No final da década de 80 do século passado Warren Buffett afirmou que “gerações de investidores teriam poupado grandes dores de cabeça se um capitalista estivesse presente para abater Orville Wright, em Kitty Hawk, em 1903.” Buffett escreveu estas palavras aos seus acionistas no seguimento de um mau investimento na dívida convertível da US Airways.

 

O racional para tão áspera descrição do setor das companhias aéreas não é difícil de compreender, afinal… custos fixos pesados, sindicatos poderosos, poder reduzido para definir preços e uma enorme volatilidade num dos principais custos variáveis (o combustível) não constituem uma receita fácil para o sucesso.

 

Desta forma é com alguma surpresa que constatamos que Warren Buffett é um dos principais perdedores com a implosão do setor precipitada pela pandemia do Covid-19.

 

Antes deste vírus começar a varrer o planeta no início de 2020, a Berkshire Hathaway (holding controlada por Warren Buffett) detinha: 11% do capital da Delta Airlines, 10% do capital da Southwest Airlines, 10% do capital da American Airlines e 9% do capital da United Airlines. Em maio, na assembleia geral da sua holding, Buffett anunciou que já tinha vendido, na totalidade, as suas posições neste conjunto de companhias aéreas (assumindo um prejuízo estimado em mais de $7 mil milhões).

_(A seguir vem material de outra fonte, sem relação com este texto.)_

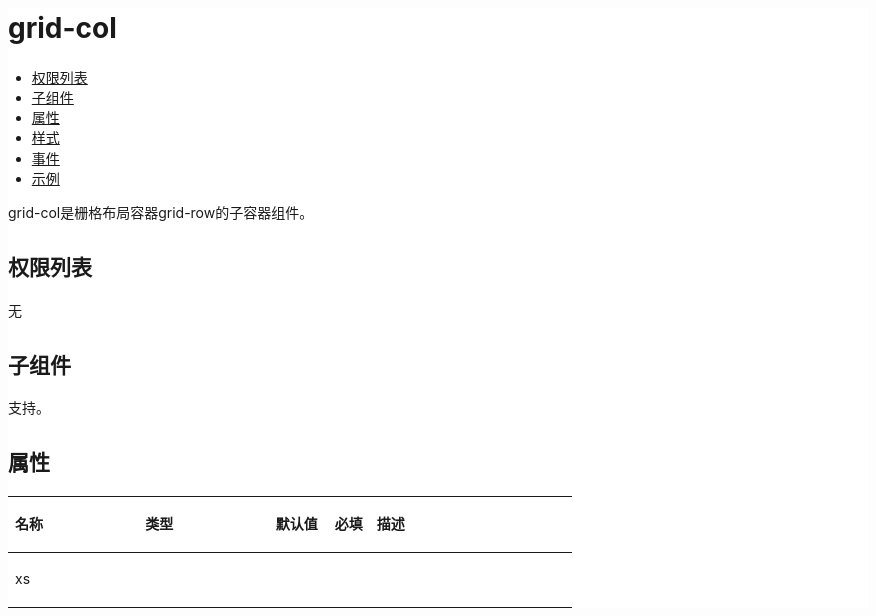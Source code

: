 # grid-col<a name="ZH-CN_TOPIC_0000001162414641"></a>

-   [权限列表](#zh-cn_topic_0000001063130862_section11257113618419)
-   [子组件](#zh-cn_topic_0000001063130862_section9288143101012)
-   [属性](#zh-cn_topic_0000001063130862_section1976213199113)
-   [样式](#zh-cn_topic_0000001063130862_section1948816404128)
-   [事件](#zh-cn_topic_0000001063130862_section94351031102113)
-   [示例](#zh-cn_topic_0000001063130862_section2021865273710)

grid-col是栅格布局容器grid-row的子容器组件。

## 权限列表<a name="zh-cn_topic_0000001063130862_section11257113618419"></a>

无

## 子组件<a name="zh-cn_topic_0000001063130862_section9288143101012"></a>

支持。

## 属性<a name="zh-cn_topic_0000001063130862_section1976213199113"></a>

<a name="zh-cn_topic_0000001063130862_table20633101642315"></a>
<table><thead align="left"><tr id="zh-cn_topic_0000001063130862_row663331618238"><th class="cellrowborder" valign="top" width="23.119999999999997%" id="mcps1.1.6.1.1"><p id="zh-cn_topic_0000001063130862_zh-cn_topic_0000001050831187_zh-cn_topic_0000000000611464_p942mcpsimp"><a name="zh-cn_topic_0000001063130862_zh-cn_topic_0000001050831187_zh-cn_topic_0000000000611464_p942mcpsimp"></a><a name="zh-cn_topic_0000001063130862_zh-cn_topic_0000001050831187_zh-cn_topic_0000000000611464_p942mcpsimp"></a>名称</p>
</th>
<th class="cellrowborder" valign="top" width="23.119999999999997%" id="mcps1.1.6.1.2"><p id="zh-cn_topic_0000001063130862_zh-cn_topic_0000001050831187_zh-cn_topic_0000000000611464_p944mcpsimp"><a name="zh-cn_topic_0000001063130862_zh-cn_topic_0000001050831187_zh-cn_topic_0000000000611464_p944mcpsimp"></a><a name="zh-cn_topic_0000001063130862_zh-cn_topic_0000001050831187_zh-cn_topic_0000000000611464_p944mcpsimp"></a>类型</p>
</th>
<th class="cellrowborder" valign="top" width="10.48%" id="mcps1.1.6.1.3"><p id="zh-cn_topic_0000001063130862_zh-cn_topic_0000001050831187_zh-cn_topic_0000000000611464_p946mcpsimp"><a name="zh-cn_topic_0000001063130862_zh-cn_topic_0000001050831187_zh-cn_topic_0000000000611464_p946mcpsimp"></a><a name="zh-cn_topic_0000001063130862_zh-cn_topic_0000001050831187_zh-cn_topic_0000000000611464_p946mcpsimp"></a>默认值</p>
</th>
<th class="cellrowborder" valign="top" width="7.449999999999999%" id="mcps1.1.6.1.4"><p id="zh-cn_topic_0000001063130862_p824610360217"><a name="zh-cn_topic_0000001063130862_p824610360217"></a><a name="zh-cn_topic_0000001063130862_p824610360217"></a>必填</p>
</th>
<th class="cellrowborder" valign="top" width="35.83%" id="mcps1.1.6.1.5"><p id="zh-cn_topic_0000001063130862_zh-cn_topic_0000001050831187_zh-cn_topic_0000000000611464_p948mcpsimp"><a name="zh-cn_topic_0000001063130862_zh-cn_topic_0000001050831187_zh-cn_topic_0000000000611464_p948mcpsimp"></a><a name="zh-cn_topic_0000001063130862_zh-cn_topic_0000001050831187_zh-cn_topic_0000000000611464_p948mcpsimp"></a>描述</p>
</th>
</tr>
</thead>
<tbody><tr id="zh-cn_topic_0000001063130862_row61510615123"><td class="cellrowborder" valign="top" width="23.119999999999997%" headers="mcps1.1.6.1.1 "><p id="zh-cn_topic_0000001063130862_p13694117171213"><a name="zh-cn_topic_0000001063130862_p13694117171213"></a><a name="zh-cn_topic_0000001063130862_p13694117171213"></a>xs</p>
</td>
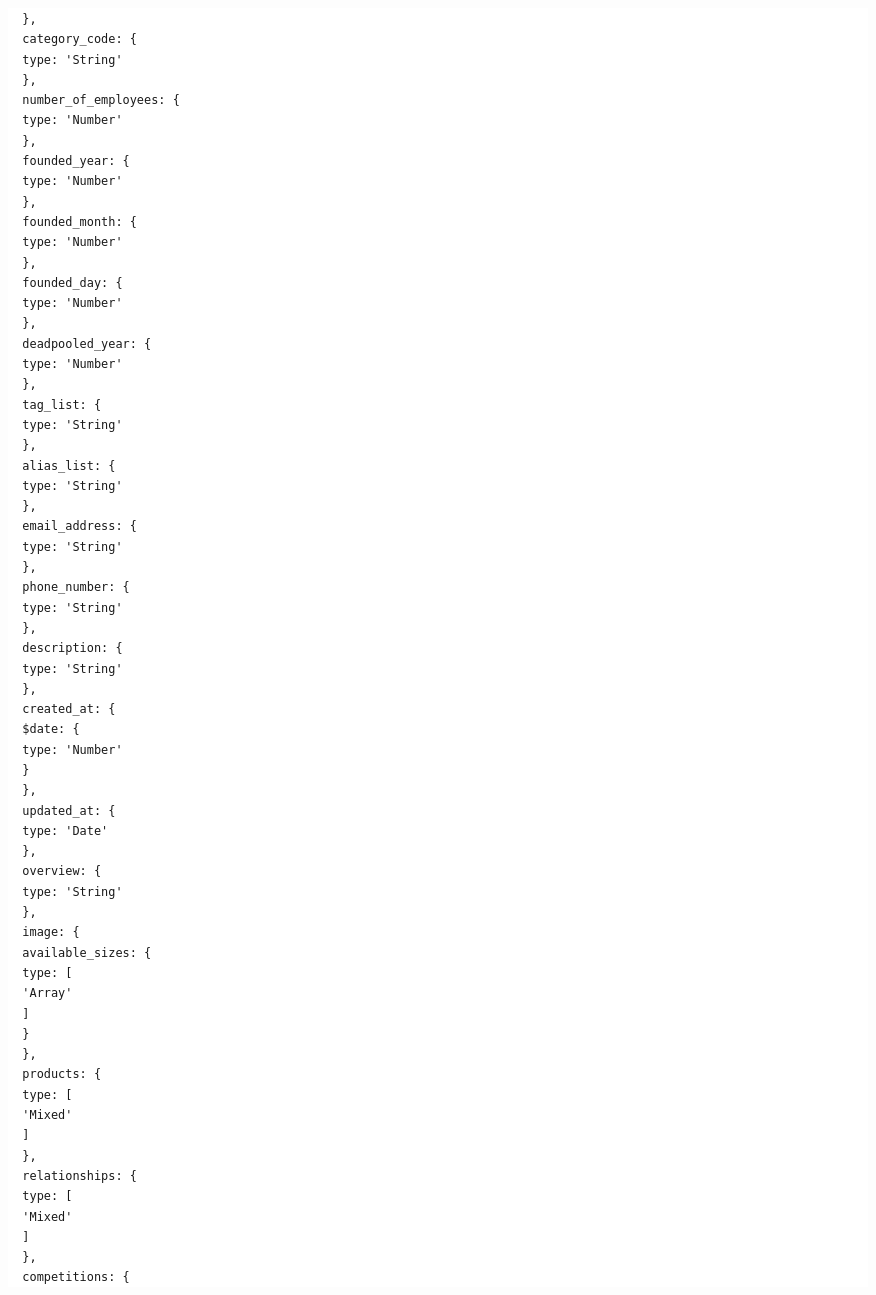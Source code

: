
 ```
  },
  category_code: {
  type: 'String'
  },
  number_of_employees: {
  type: 'Number'
  },
  founded_year: {
  type: 'Number'
  },
  founded_month: {
  type: 'Number'
  },
  founded_day: {
  type: 'Number'
  },
  deadpooled_year: {
  type: 'Number'
  },
  tag_list: {
  type: 'String'
  },
  alias_list: {
  type: 'String'
  },
  email_address: {
  type: 'String'
  },
  phone_number: {
  type: 'String'
  },
  description: {
  type: 'String'
  },
  created_at: {
  $date: {
  type: 'Number'
  }
  },
  updated_at: {
  type: 'Date'
  },
  overview: {
  type: 'String'
  },
  image: {
  available_sizes: {
  type: [
  'Array'
  ]
  }
  },
  products: {
  type: [
  'Mixed'
  ]
  },
  relationships: {
  type: [
  'Mixed'
  ]
  },
  competitions: {
```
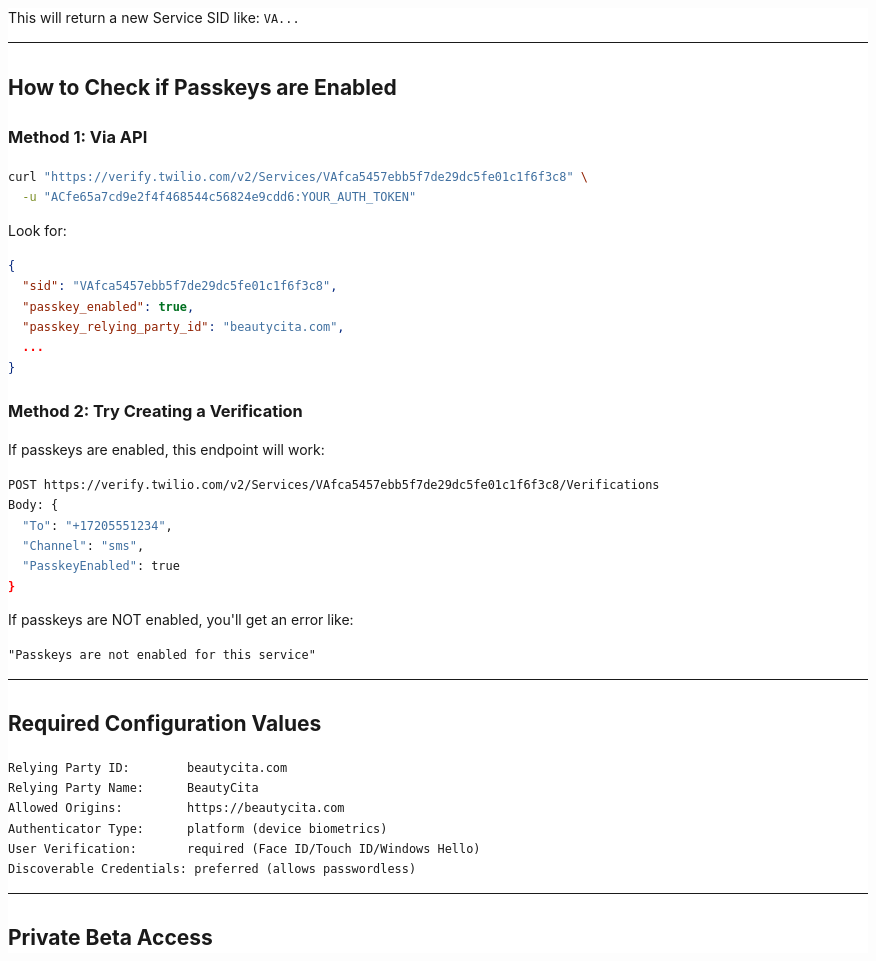 This will return a new Service SID like: `VA...`

---

## How to Check if Passkeys are Enabled

### Method 1: Via API
```bash
curl "https://verify.twilio.com/v2/Services/VAfca5457ebb5f7de29dc5fe01c1f6f3c8" \
  -u "ACfe65a7cd9e2f4f468544c56824e9cdd6:YOUR_AUTH_TOKEN"
```

Look for:
```json
{
  "sid": "VAfca5457ebb5f7de29dc5fe01c1f6f3c8",
  "passkey_enabled": true,
  "passkey_relying_party_id": "beautycita.com",
  ...
}
```

### Method 2: Try Creating a Verification
If passkeys are enabled, this endpoint will work:
```bash
POST https://verify.twilio.com/v2/Services/VAfca5457ebb5f7de29dc5fe01c1f6f3c8/Verifications
Body: {
  "To": "+17205551234",
  "Channel": "sms",
  "PasskeyEnabled": true
}
```

If passkeys are NOT enabled, you'll get an error like:
```
"Passkeys are not enabled for this service"
```

---

## Required Configuration Values

```
Relying Party ID:        beautycita.com
Relying Party Name:      BeautyCita
Allowed Origins:         https://beautycita.com
Authenticator Type:      platform (device biometrics)
User Verification:       required (Face ID/Touch ID/Windows Hello)
Discoverable Credentials: preferred (allows passwordless)
```

---

## Private Beta Access
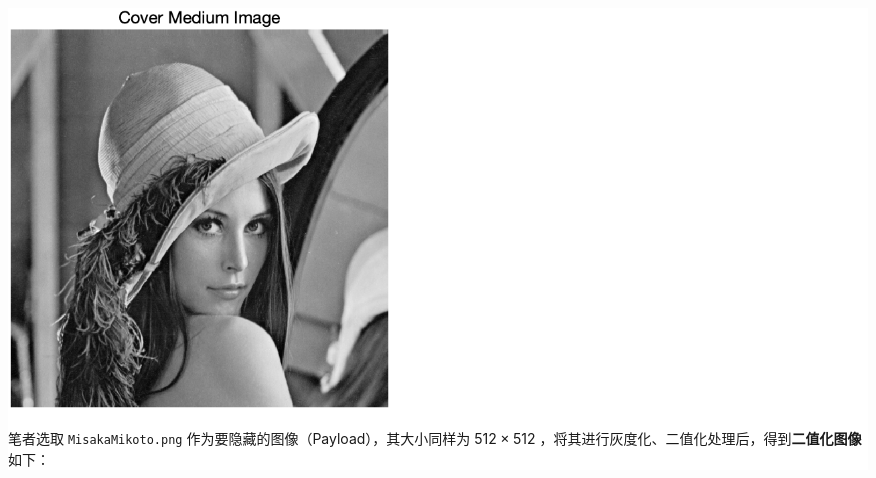 <img src="./README.assets/image-20240409205633226.png" alt="image-20240409205633226" style="zoom:67%;" />

笔者选取 `MisakaMikoto.png` 作为要隐藏的图像（Payload），其大小同样为 $512 \times 512$ ，将其进行灰度化、二值化处理后，得到**二值化图像**如下：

A performance do preço das ações destas empresas oferece uma descrição visual poderosa do impacto da pandemia neste setor de atividade:

 

 

No decorrer da conference call da apresentação de resultados relativos ao segundo trimestre de 2020 o CEO da Boeing afirmou que “a normalização do sector vai demorar, no mínimo, 3 anos a acontecer.”

 

Este outlook sombrio, partilhado pela generalidade dos investidores, é o principal responsável pela recuperação anémica dos preços desde os mínimos observados em março. Aliás, não escasseiam dados tangíveis para suportar este pessimismo… no final de junho, de acordo com a consultora Cirium (especialistas na indústria da aviação), 34% da frota global de aviões de passageiros permanecia inutilizada.

 

Ao justificar a realização das perdas aos seus acionistas, Warren Buffett isolou como catalisador da decisão a inevitabilidade destes negócios consumirem “enormes quantias de capital nos próximos anos” (o que não pode deixar de preocupar todos os contribuintes portugueses no contexto da nacionalização da TAP).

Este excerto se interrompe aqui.